Rank by Vector Similarity¶

Description¶

Ranks objects in SOURCE [OBJ,STRING] according to the similarity scores of the vector embeddings of each STRING with those of QTERMS [STRING]. The vector embeddings are created using the selected embedding model. The similarity score is computed using the Euclidean distance between vectors.

Input¶

SOURCE [OBJ,STRING]: a 2-column input with an object-string pair. Typically obtained with the Extract string block
QTERMS [STRING]: a list of keywords to rank SOURCE objects against

Output¶

RETRIEVE [OBJ]: a list of ranked objects

Parameters¶

Embedding model: the embedding model used for creating the vector embeddings
- all-MiniLM-L6-v2
- snowflake-arctic-embed-l-v2.0
Pooling mode: how the embedded tokens of each input string are combined into one vector
- ‘MEAN’: the average value of each dimension across all tokens is taken; captures the overall meaning
- MAX: the highest value for each dimension across all tokens is taken; highlights the most prominent features
Chunk size: maximum number of characters that will be embedded as one vector. Strings longer than the chunk size will be split into multiple chunks.
Chunk overlap: number of characters that chunks should overlap.
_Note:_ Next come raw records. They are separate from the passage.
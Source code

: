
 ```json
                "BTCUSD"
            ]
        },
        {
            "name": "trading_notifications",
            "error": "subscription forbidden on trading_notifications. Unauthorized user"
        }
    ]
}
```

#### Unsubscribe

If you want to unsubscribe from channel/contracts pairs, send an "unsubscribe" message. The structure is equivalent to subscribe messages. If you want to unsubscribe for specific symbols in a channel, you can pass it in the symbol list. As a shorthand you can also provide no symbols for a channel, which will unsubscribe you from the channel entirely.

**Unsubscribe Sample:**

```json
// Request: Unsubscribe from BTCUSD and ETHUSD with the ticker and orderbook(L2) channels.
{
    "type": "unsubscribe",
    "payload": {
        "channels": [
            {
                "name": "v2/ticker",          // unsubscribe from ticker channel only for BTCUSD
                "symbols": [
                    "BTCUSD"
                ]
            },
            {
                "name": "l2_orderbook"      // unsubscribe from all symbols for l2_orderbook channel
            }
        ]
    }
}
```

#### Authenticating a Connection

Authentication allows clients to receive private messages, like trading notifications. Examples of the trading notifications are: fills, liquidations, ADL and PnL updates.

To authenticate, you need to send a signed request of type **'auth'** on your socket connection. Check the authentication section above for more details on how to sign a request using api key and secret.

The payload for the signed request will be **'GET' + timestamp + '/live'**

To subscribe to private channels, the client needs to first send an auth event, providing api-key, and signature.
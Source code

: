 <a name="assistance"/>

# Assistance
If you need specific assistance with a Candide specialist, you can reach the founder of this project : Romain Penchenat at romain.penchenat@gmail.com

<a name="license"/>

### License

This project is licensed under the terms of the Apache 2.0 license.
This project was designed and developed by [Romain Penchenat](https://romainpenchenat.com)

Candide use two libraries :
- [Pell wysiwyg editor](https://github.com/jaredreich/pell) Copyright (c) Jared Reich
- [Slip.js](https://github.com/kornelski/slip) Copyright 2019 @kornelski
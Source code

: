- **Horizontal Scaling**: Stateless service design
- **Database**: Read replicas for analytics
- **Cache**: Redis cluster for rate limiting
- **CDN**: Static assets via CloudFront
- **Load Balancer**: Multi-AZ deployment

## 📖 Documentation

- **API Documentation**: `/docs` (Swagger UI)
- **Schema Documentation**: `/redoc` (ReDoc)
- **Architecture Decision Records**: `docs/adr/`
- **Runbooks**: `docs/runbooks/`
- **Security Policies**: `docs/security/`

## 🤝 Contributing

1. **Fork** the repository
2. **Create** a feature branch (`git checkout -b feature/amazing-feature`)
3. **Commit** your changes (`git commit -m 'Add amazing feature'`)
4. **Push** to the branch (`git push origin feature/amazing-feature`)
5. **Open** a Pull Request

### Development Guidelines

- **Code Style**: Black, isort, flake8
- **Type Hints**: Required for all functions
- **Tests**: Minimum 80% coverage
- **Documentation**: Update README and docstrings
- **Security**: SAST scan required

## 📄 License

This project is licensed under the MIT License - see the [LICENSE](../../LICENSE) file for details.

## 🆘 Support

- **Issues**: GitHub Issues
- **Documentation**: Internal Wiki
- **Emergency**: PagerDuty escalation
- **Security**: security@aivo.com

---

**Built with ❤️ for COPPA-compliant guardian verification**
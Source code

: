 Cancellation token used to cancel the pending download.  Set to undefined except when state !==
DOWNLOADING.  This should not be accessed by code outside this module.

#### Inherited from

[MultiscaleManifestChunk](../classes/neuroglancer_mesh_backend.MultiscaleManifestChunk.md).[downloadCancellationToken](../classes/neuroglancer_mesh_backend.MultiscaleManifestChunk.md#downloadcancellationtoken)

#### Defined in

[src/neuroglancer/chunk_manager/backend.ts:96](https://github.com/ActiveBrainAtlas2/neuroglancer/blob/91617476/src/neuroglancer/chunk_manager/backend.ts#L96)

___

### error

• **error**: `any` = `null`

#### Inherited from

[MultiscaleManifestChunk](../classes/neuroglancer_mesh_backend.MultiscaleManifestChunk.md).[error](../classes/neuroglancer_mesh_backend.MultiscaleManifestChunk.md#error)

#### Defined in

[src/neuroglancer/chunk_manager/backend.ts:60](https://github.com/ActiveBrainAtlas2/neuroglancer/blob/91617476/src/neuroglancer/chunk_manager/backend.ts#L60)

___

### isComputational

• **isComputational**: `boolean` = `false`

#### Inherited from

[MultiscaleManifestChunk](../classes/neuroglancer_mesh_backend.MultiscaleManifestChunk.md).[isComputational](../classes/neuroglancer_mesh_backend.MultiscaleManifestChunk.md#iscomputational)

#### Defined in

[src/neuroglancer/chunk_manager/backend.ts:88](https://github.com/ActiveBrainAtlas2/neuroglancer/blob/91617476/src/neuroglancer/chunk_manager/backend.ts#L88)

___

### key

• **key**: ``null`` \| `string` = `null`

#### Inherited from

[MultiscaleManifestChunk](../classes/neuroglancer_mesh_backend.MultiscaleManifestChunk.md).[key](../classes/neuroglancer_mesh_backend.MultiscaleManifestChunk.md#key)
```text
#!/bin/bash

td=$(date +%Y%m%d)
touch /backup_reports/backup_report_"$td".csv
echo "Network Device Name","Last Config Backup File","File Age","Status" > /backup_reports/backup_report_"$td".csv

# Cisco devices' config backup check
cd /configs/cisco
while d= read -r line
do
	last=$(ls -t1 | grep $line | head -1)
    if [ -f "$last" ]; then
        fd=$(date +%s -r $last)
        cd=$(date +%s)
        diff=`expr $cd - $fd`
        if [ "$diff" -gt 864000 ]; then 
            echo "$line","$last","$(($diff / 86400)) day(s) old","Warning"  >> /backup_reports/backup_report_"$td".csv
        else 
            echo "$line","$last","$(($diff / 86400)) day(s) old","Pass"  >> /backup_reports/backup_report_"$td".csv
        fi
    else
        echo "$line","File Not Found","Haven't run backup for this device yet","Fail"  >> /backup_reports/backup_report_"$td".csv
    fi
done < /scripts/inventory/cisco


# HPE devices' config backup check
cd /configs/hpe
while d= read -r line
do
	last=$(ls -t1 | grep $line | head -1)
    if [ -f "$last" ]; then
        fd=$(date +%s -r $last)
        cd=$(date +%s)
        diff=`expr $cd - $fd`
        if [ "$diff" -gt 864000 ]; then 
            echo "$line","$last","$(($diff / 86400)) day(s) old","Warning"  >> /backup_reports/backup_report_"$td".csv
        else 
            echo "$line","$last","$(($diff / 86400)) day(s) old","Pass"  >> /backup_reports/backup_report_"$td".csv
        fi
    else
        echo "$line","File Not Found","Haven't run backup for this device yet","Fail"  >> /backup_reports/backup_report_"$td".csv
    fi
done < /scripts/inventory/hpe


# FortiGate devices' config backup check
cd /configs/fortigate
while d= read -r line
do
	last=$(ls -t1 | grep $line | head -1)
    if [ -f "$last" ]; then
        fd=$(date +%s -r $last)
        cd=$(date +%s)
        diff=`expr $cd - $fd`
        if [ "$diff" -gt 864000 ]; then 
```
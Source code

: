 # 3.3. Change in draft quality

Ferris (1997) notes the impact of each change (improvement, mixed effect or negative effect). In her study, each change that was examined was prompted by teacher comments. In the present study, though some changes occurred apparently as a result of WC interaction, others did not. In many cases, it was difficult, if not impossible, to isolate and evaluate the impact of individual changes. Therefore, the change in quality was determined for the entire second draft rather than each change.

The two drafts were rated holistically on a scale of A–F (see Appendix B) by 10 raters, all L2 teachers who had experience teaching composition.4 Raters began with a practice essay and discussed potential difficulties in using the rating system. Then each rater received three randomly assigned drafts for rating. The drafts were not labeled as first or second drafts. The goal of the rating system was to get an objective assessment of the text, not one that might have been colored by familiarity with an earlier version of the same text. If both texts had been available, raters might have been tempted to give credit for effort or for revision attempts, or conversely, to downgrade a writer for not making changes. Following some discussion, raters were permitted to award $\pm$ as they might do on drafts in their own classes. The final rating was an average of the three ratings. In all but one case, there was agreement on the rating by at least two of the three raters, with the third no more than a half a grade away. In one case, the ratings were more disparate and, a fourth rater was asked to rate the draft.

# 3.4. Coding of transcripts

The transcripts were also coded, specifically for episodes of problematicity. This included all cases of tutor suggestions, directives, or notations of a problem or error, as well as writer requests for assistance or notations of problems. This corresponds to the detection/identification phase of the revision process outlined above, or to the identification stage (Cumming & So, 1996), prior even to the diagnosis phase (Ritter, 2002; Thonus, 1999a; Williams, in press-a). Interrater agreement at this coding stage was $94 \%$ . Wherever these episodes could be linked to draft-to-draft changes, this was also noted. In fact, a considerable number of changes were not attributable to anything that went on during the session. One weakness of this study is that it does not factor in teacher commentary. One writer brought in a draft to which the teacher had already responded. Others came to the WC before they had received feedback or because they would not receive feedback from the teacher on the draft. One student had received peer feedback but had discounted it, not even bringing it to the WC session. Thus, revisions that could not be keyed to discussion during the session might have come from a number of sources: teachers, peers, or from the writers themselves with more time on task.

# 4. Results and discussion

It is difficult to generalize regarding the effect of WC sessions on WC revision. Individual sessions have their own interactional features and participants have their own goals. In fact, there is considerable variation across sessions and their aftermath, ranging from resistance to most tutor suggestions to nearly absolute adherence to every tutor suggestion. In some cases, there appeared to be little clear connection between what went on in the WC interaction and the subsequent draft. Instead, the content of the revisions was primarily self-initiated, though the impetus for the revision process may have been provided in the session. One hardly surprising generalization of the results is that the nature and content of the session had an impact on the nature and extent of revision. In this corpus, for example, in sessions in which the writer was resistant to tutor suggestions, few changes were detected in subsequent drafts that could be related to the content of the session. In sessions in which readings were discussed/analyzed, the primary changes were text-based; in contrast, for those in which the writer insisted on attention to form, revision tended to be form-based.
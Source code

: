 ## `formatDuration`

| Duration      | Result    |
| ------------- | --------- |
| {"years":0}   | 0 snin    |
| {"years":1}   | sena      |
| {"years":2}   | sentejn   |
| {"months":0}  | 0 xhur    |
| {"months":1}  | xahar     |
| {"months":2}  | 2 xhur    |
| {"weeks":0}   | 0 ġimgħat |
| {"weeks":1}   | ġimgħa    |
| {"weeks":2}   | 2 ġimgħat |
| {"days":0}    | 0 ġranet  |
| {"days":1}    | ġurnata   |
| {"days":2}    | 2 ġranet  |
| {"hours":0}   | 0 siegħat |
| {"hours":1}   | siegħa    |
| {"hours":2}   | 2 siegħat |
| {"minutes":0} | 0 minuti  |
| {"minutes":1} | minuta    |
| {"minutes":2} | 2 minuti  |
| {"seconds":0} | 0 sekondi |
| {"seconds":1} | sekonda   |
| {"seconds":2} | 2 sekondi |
This intends to prevent information from being siloed into separate chunks.
Search type: the method used for vector similarity search
- EXACT: computes the exact distance between each source and query vector, only recommended for a small amount of source vectors (~100,000 or less)
- HNSW: computes the approximate distance between each source and query vector, based on the Hierarchical Navigable Small World algorithm.
K value: the amount of objects to retrieve when using an approximate Search type, greatly affects search time.
Index name: name necessary for storing the graph-based indices used during approximate search, needs to be unique per source data

Output scores can be normalised.

Note: When using HNSW, if the SOURCE vectors are changed/updated the index will not automatically update. Change Index name to create a new index and see the changes.